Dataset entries

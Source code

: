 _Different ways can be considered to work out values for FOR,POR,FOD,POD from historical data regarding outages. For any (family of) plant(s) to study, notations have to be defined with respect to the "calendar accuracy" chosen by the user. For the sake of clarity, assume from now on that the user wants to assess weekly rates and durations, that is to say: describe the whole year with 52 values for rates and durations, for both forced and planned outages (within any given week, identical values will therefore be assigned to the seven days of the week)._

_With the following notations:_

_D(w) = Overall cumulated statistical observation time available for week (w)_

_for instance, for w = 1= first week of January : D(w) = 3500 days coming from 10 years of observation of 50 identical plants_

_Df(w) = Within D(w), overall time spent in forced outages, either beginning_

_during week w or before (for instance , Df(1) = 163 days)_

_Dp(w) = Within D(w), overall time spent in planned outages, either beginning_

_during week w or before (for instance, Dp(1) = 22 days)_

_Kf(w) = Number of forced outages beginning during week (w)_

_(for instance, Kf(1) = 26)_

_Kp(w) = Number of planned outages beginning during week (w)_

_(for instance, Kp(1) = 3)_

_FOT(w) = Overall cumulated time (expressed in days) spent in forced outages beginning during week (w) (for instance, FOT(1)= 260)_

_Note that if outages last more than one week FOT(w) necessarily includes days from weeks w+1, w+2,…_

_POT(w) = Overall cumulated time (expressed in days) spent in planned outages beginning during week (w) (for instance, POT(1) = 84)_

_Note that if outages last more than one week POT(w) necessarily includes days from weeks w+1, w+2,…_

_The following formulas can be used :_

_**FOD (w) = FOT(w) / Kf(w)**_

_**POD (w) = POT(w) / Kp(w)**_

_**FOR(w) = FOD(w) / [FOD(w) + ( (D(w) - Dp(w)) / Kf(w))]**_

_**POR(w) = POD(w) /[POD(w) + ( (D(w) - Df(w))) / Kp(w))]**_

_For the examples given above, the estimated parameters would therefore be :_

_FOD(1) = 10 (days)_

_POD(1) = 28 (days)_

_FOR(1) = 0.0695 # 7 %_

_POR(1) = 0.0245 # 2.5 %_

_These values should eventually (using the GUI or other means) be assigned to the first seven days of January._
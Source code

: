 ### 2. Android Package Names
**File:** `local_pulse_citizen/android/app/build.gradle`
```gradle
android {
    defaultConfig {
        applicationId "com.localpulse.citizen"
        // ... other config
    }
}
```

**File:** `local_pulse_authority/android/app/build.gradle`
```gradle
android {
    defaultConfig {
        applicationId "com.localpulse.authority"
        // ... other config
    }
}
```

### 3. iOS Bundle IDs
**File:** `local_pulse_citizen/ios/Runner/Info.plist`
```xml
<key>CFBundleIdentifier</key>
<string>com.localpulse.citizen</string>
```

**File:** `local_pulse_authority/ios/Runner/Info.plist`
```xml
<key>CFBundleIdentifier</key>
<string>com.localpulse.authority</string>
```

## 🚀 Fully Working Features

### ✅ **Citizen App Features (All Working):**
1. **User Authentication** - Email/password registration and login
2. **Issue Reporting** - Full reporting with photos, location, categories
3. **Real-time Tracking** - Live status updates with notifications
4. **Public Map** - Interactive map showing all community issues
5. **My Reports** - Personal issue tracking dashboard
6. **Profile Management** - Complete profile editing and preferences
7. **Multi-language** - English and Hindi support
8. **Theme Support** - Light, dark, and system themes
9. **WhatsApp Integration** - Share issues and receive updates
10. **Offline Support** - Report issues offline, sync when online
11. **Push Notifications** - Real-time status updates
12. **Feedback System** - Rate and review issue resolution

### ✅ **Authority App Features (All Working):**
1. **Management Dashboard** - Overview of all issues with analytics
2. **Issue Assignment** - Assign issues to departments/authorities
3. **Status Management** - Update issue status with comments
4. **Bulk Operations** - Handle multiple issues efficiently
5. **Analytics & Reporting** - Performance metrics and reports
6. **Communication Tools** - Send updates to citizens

• **Activity**:
The lines to return are those with the string "status" in them; copy each from the entries above.

• **Exercise answer**:
3. **Real-time Tracking** - Live status updates with notifications
11. **Push Notifications** - Real-time status updates
3. **Status Management** - Update issue status with comments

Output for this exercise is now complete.